■ GIVEN DATA:
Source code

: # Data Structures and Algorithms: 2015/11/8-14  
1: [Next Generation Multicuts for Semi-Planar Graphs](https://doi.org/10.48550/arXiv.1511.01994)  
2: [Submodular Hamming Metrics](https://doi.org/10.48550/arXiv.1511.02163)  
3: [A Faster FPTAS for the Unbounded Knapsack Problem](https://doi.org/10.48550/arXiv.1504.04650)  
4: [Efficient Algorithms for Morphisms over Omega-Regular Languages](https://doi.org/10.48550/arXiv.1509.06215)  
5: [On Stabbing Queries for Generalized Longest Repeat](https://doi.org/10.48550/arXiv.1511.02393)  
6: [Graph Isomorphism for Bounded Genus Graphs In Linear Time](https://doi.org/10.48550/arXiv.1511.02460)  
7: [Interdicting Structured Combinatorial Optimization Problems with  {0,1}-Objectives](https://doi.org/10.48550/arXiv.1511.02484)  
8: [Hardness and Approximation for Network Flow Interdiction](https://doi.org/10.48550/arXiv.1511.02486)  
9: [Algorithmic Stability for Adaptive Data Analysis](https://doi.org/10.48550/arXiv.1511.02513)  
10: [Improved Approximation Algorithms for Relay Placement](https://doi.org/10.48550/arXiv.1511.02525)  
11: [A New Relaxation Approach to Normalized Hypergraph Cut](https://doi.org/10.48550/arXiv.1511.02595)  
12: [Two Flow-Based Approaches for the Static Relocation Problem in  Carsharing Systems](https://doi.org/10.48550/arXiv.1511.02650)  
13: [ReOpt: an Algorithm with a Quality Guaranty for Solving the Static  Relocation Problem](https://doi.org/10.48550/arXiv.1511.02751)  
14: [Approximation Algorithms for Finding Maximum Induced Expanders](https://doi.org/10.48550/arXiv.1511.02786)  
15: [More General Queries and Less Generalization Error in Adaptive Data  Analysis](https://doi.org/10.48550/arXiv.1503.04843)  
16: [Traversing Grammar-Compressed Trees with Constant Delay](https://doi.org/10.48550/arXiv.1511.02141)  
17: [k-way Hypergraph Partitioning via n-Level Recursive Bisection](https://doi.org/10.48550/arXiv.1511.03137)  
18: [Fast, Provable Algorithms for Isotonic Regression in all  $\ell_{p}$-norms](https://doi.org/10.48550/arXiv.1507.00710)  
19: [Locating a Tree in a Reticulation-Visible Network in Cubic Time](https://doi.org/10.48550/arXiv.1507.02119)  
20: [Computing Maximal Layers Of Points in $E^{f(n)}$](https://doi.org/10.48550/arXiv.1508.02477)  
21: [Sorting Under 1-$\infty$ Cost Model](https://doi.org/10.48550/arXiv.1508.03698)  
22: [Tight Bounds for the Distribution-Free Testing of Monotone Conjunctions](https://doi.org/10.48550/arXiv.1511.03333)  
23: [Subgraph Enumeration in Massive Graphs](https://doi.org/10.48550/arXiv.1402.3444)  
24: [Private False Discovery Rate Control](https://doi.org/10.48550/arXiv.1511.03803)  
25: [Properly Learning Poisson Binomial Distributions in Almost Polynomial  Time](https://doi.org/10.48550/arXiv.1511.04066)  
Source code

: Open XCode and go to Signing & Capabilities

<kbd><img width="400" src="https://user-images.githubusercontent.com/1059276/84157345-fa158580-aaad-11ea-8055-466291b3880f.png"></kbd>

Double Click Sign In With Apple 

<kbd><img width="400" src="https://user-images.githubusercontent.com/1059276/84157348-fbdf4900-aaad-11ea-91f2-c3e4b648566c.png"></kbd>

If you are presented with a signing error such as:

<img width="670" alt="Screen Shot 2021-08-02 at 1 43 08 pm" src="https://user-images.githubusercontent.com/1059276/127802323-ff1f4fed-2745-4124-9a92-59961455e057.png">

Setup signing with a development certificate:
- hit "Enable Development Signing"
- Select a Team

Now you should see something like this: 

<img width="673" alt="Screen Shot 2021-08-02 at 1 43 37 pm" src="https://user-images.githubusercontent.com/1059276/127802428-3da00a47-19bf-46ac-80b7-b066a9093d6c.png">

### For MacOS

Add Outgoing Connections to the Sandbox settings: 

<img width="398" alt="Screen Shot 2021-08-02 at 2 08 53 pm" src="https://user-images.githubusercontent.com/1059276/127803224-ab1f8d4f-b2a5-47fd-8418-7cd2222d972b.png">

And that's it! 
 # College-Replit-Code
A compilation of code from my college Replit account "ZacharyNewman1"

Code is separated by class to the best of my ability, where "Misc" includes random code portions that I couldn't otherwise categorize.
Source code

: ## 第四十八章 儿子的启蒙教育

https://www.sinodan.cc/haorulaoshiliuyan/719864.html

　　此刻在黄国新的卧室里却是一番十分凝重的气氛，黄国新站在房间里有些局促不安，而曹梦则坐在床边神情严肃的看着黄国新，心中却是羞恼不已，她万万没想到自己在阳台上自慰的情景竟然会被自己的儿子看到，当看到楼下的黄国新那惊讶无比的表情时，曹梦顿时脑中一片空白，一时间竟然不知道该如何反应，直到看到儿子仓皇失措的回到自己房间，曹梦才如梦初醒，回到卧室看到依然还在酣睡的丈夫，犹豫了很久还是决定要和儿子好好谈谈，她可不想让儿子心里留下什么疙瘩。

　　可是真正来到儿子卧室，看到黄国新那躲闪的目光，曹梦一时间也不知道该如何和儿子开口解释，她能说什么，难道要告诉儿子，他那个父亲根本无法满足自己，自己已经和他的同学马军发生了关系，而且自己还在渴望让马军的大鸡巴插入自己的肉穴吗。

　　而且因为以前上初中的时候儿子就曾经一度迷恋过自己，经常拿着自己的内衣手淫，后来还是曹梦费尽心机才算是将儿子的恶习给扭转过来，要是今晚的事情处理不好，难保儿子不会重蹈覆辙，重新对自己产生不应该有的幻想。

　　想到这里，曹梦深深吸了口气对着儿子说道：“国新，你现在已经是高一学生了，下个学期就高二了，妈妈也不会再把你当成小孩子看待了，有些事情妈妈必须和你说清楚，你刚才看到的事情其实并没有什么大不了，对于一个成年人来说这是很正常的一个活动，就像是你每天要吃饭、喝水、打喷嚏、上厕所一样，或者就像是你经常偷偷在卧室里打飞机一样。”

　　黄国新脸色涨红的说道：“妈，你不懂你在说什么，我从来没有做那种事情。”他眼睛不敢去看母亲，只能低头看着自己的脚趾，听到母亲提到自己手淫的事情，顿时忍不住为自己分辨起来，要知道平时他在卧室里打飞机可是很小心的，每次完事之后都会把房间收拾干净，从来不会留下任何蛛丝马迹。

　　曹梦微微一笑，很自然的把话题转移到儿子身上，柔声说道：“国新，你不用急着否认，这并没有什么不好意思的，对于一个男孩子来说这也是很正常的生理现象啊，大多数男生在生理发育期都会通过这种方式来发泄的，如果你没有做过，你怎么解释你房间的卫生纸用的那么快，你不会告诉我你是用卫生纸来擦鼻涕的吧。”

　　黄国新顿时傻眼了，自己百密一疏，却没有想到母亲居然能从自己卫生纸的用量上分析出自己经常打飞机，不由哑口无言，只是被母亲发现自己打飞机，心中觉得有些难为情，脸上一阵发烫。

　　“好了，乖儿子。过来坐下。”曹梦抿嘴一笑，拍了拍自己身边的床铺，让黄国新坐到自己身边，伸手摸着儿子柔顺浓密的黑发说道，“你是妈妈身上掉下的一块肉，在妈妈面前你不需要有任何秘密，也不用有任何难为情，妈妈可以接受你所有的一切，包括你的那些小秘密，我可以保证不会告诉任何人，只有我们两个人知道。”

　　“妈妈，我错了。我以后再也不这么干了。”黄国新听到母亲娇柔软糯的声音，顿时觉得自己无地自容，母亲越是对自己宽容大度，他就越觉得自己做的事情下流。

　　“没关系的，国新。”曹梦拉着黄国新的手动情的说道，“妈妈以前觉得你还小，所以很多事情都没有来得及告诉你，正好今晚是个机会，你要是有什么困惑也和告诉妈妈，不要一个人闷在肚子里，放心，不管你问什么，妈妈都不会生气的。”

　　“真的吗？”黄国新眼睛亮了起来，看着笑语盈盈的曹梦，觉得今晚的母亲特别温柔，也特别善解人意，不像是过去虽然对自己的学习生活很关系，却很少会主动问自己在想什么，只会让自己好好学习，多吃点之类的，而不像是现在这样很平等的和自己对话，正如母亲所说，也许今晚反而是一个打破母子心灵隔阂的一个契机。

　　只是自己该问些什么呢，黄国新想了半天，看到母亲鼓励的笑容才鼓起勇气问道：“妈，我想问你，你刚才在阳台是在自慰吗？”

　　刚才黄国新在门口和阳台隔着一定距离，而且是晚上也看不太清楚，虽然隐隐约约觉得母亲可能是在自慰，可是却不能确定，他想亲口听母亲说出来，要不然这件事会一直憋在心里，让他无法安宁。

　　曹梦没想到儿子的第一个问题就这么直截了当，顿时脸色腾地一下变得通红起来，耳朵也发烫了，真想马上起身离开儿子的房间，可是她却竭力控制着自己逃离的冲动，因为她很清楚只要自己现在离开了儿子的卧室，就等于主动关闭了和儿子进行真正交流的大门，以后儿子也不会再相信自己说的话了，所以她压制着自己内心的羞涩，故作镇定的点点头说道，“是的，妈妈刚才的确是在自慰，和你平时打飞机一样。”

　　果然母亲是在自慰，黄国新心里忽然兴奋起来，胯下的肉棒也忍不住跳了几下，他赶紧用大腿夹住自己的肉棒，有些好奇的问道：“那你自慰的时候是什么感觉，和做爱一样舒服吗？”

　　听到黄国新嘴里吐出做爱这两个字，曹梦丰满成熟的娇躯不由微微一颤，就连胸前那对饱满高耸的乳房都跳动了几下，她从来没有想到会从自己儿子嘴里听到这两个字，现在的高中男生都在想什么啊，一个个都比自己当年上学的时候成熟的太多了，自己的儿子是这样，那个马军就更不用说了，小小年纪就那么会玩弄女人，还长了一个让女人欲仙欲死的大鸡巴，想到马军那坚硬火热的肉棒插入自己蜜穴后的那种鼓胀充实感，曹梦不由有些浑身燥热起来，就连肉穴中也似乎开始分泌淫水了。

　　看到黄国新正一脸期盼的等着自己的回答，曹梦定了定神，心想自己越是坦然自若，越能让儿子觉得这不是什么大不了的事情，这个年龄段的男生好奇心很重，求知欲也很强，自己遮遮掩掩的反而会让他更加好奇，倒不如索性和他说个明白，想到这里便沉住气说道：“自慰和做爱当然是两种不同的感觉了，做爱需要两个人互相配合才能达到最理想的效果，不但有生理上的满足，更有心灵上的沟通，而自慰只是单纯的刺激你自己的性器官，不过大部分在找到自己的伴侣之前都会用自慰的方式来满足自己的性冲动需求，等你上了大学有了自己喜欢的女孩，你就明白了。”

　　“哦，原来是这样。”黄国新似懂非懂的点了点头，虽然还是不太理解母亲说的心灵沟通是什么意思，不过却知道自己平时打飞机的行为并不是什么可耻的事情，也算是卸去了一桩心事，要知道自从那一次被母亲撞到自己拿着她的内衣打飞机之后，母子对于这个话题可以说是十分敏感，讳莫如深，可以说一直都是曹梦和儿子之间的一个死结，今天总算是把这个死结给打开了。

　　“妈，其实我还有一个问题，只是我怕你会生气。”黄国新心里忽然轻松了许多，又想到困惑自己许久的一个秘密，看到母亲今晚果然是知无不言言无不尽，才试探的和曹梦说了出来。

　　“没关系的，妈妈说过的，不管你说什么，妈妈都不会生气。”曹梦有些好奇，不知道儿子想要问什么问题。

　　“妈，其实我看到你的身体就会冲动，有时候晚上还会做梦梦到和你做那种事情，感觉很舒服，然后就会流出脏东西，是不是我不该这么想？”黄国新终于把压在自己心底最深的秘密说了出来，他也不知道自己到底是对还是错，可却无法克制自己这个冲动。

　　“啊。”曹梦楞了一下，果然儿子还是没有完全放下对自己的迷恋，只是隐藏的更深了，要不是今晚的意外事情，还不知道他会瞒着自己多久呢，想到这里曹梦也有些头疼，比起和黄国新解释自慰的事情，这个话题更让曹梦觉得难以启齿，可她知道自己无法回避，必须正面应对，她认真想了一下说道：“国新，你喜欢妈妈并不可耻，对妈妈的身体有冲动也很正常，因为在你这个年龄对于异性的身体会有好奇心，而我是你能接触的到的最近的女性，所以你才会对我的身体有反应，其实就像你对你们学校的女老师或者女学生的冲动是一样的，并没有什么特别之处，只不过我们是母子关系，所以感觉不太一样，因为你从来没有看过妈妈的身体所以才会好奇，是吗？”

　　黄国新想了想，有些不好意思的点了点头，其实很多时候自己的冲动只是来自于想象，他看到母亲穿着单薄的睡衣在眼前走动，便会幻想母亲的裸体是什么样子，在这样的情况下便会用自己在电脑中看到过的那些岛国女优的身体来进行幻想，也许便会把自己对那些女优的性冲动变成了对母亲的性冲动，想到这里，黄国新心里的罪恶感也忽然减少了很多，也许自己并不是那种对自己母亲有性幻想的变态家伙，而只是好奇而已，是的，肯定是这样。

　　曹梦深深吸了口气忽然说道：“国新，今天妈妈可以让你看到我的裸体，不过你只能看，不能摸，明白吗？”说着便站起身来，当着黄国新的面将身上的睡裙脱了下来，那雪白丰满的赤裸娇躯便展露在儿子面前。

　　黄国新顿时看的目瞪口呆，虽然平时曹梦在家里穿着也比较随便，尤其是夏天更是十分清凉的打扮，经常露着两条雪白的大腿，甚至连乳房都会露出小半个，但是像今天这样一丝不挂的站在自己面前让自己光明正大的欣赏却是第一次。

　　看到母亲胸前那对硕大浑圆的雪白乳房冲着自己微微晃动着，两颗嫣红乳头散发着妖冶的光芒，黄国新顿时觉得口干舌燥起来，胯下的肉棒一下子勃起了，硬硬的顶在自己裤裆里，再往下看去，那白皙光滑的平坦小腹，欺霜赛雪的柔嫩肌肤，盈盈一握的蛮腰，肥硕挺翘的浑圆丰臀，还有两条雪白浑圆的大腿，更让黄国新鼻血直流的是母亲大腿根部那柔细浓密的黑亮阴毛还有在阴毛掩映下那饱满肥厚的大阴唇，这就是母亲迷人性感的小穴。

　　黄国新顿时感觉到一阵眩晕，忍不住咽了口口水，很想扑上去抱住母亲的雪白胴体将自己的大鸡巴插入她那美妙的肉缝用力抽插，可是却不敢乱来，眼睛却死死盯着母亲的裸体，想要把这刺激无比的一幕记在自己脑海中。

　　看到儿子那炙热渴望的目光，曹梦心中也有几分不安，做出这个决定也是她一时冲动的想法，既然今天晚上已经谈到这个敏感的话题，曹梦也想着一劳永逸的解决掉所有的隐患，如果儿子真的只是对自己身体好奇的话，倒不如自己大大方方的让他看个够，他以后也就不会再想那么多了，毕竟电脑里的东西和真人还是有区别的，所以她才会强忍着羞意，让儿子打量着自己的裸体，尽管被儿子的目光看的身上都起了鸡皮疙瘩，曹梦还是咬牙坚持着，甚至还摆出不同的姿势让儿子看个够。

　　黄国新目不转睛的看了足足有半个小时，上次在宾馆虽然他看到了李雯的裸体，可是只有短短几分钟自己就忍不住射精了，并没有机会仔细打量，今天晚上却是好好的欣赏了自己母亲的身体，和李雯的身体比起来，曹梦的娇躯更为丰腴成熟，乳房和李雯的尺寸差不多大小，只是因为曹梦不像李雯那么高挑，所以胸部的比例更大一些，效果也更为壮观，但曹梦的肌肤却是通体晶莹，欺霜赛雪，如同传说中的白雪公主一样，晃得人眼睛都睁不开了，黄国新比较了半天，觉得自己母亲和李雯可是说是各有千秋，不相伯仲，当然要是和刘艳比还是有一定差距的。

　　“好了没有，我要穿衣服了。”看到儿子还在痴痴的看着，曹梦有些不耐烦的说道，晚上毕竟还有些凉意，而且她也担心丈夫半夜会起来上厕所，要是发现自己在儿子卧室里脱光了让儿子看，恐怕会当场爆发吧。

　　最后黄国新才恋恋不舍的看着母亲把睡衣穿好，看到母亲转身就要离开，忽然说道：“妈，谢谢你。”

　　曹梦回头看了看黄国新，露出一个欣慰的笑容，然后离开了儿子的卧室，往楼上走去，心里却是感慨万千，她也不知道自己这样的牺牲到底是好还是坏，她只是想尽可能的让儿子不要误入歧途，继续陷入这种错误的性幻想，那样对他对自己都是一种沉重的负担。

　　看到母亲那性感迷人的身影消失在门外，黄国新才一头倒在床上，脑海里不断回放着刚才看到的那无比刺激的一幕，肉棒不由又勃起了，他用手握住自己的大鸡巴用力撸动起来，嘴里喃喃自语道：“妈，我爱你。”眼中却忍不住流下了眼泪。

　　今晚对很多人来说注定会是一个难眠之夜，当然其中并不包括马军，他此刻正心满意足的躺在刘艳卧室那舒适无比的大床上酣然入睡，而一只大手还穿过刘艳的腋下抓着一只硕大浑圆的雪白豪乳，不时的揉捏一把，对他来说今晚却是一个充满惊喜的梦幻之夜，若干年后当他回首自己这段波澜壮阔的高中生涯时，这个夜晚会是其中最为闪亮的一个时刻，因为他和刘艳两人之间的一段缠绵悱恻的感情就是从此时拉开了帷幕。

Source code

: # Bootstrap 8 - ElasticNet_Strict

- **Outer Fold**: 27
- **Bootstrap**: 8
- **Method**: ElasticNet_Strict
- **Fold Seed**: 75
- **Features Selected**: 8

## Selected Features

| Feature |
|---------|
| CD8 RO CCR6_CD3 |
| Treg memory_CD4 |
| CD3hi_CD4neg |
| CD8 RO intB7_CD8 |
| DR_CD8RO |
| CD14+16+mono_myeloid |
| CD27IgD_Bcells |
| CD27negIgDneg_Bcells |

■ REQUIRED WORK:
In the records above, find the line with "and Algorithms: 2015/11/8-14"; write out exactly that line and each one after it, stopping after the line with "12: [Two Flow-Based".

■ ANSWER:
: # Data Structures and Algorithms: 2015/11/8-14  
1: [Next Generation Multicuts for Semi-Planar Graphs](https://doi.org/10.48550/arXiv.1511.01994)  
2: [Submodular Hamming Metrics](https://doi.org/10.48550/arXiv.1511.02163)  
3: [A Faster FPTAS for the Unbounded Knapsack Problem](https://doi.org/10.48550/arXiv.1504.04650)  
4: [Efficient Algorithms for Morphisms over Omega-Regular Languages](https://doi.org/10.48550/arXiv.1509.06215)  
5: [On Stabbing Queries for Generalized Longest Repeat](https://doi.org/10.48550/arXiv.1511.02393)  
6: [Graph Isomorphism for Bounded Genus Graphs In Linear Time](https://doi.org/10.48550/arXiv.1511.02460)  
7: [Interdicting Structured Combinatorial Optimization Problems with  {0,1}-Objectives](https://doi.org/10.48550/arXiv.1511.02484)  
8: [Hardness and Approximation for Network Flow Interdiction](https://doi.org/10.48550/arXiv.1511.02486)  
9: [Algorithmic Stability for Adaptive Data Analysis](https://doi.org/10.48550/arXiv.1511.02513)  
10: [Improved Approximation Algorithms for Relay Placement](https://doi.org/10.48550/arXiv.1511.02525)  
11: [A New Relaxation Approach to Normalized Hypergraph Cut](https://doi.org/10.48550/arXiv.1511.02595)  
12: [Two Flow-Based Approaches for the Static Relocation Problem in  Carsharing Systems](https://doi.org/10.48550/arXiv.1511.02650)  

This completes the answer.